Dans sa deuxième partie, l’auteur convoque différents auteurs des «différentes théories esthétiques négro-africaines ». Mauss par exemple part du principe que seul le porteur du masque peut répondre à la question de savoir s’il est beau, l’ethnologue doit se contenter d’enregistrer la réponse. « L’ethno-esthétique a pour objet « l’esthétique des arts produits dans les groupes sociaux qu’étudie l’ethnologie » ». Il a été souvent affirmé que l’équivalent du mot « art » était absent des langues africaines. Pour notre auteur il n’en est rien : simplement, ce mot exprime une notion différente de celle des Occidentaux.

D’autres auteurs occidentaux ou africains sont convoqués (Hume, Kant, Senghor, Bidima…),pour préciser ce qu’il convient d’entendre par « esthétique », ce d’un point de vue occidental et d’un point de vue africain, qui ne sont pas fondés sur les mêmes critères ou notions.

Cette deuxième partie est celle qui appelle le plus d’attention du lecteur pour être bien comprise et celle sans doute de lui le plus de discussion.

La troisième et dernière partie s’intéresse à l’art africain ou plutôt aux arts africains d’aujourd’hui. Comment se sont-ils adaptés aux périodes coloniale, postcoloniale, au marché international de l’art ?

On l’aura compris, cet ouvrage est « critique ». Existe-t-il vraiment un art africain ? Si oui comment fut-il perçu et mis en œuvre par ses artistes et par les sociétés auxquelles ils appartenaient, comment évolua-t-il avec la colonisation et les marchés internationaux ? De ce point de vue, l’ouvrage et son auteur donnent des indications intéressantes.

On regrettera peut-être l’absence de références à d’autres types d’arts ancestraux tels que transformés par la « globalisation », l’apparition d’un marché de l’art qui poussent ces arts ancestraux à s’adapter et à produire des œuvres inspirées des anciens, plus dorénavant pour l’esthétique et le perçu du « beau » par un public peu ou mal averti de ses sources « fonctionnalistes ».

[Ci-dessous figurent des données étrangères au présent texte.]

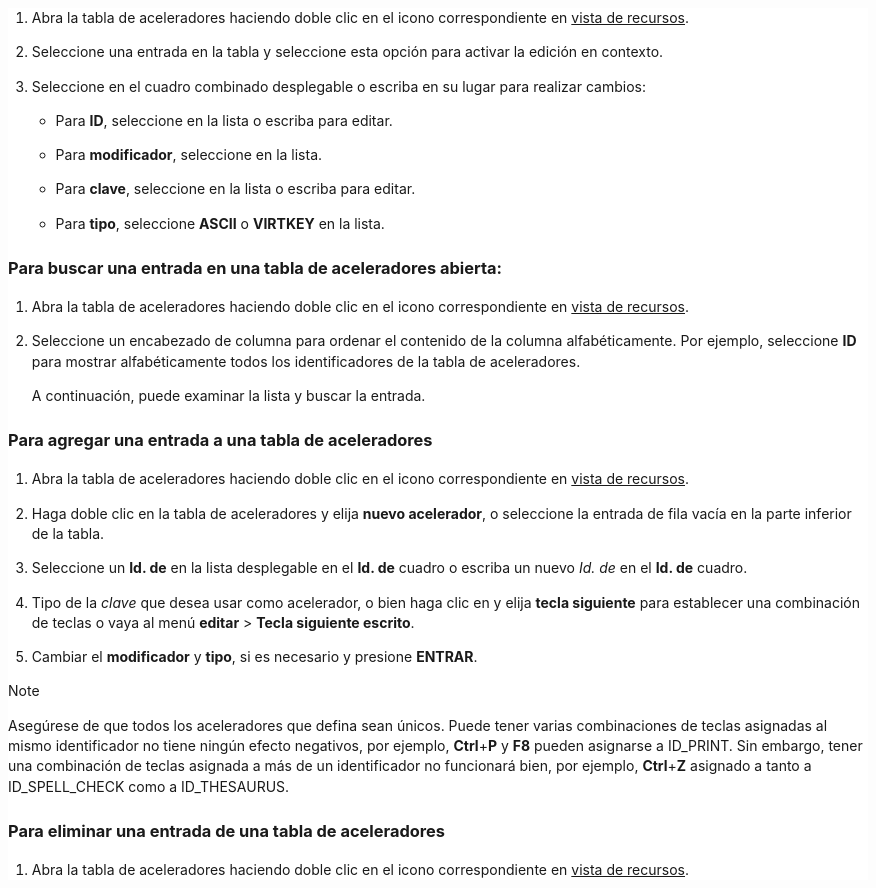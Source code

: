 1. Abra la tabla de aceleradores haciendo doble clic en el icono correspondiente en [vista de recursos](how-to-create-a-resource-script-file.md#create-resources).

1. Seleccione una entrada en la tabla y seleccione esta opción para activar la edición en contexto.

1. Seleccione en el cuadro combinado desplegable o escriba en su lugar para realizar cambios:

   - Para **ID**, seleccione en la lista o escriba para editar.

   - Para **modificador**, seleccione en la lista.

   - Para **clave**, seleccione en la lista o escriba para editar.

   - Para **tipo**, seleccione **ASCII** o **VIRTKEY** en la lista.

### <a name="to-find-an-entry-in-an-open-accelerator-table"></a>Para buscar una entrada en una tabla de aceleradores abierta:

1. Abra la tabla de aceleradores haciendo doble clic en el icono correspondiente en [vista de recursos](how-to-create-a-resource-script-file.md#create-resources).

1. Seleccione un encabezado de columna para ordenar el contenido de la columna alfabéticamente. Por ejemplo, seleccione **ID** para mostrar alfabéticamente todos los identificadores de la tabla de aceleradores.

   A continuación, puede examinar la lista y buscar la entrada.

### <a name="to-add-an-entry-to-an-accelerator-table"></a>Para agregar una entrada a una tabla de aceleradores

1. Abra la tabla de aceleradores haciendo doble clic en el icono correspondiente en [vista de recursos](how-to-create-a-resource-script-file.md#create-resources).

1. Haga doble clic en la tabla de aceleradores y elija **nuevo acelerador**, o seleccione la entrada de fila vacía en la parte inferior de la tabla.

1. Seleccione un **Id. de** en la lista desplegable en el **Id. de** cuadro o escriba un nuevo *Id. de* en el **Id. de** cuadro.

1. Tipo de la *clave* que desea usar como acelerador, o bien haga clic en y elija **tecla siguiente** para establecer una combinación de teclas o vaya al menú **editar**  >  **Tecla siguiente escrito**.

1. Cambiar el **modificador** y **tipo**, si es necesario y presione **ENTRAR**.

> [!NOTE]
> Asegúrese de que todos los aceleradores que defina sean únicos. Puede tener varias combinaciones de teclas asignadas al mismo identificador no tiene ningún efecto negativos, por ejemplo, **Ctrl**+**P** y **F8** pueden asignarse a ID_PRINT. Sin embargo, tener una combinación de teclas asignada a más de un identificador no funcionará bien, por ejemplo, **Ctrl**+**Z** asignado a tanto a ID_SPELL_CHECK como a ID_THESAURUS.

### <a name="to-delete-an-entry-from-an-accelerator-table"></a>Para eliminar una entrada de una tabla de aceleradores

1. Abra la tabla de aceleradores haciendo doble clic en el icono correspondiente en [vista de recursos](how-to-create-a-resource-script-file.md#create-resources).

On laissera le mot de la fin à l’auteur qui, dans sa conclusion, déclare entre autres : « Quelle est la représentation de l’art africain des pays post-coloniaux au sein du marché international de l’art ? Comment penser l’Africain dans sa modernité artistique ? Comment comprendre l’artiste et l’art africain d’aujourd’hui dans le nouvel ordre mondial, dans ce contact et la rencontre des cultures ? » Fort bonnes questions auxquelles l’auteur a donné quelques bonnes réponses.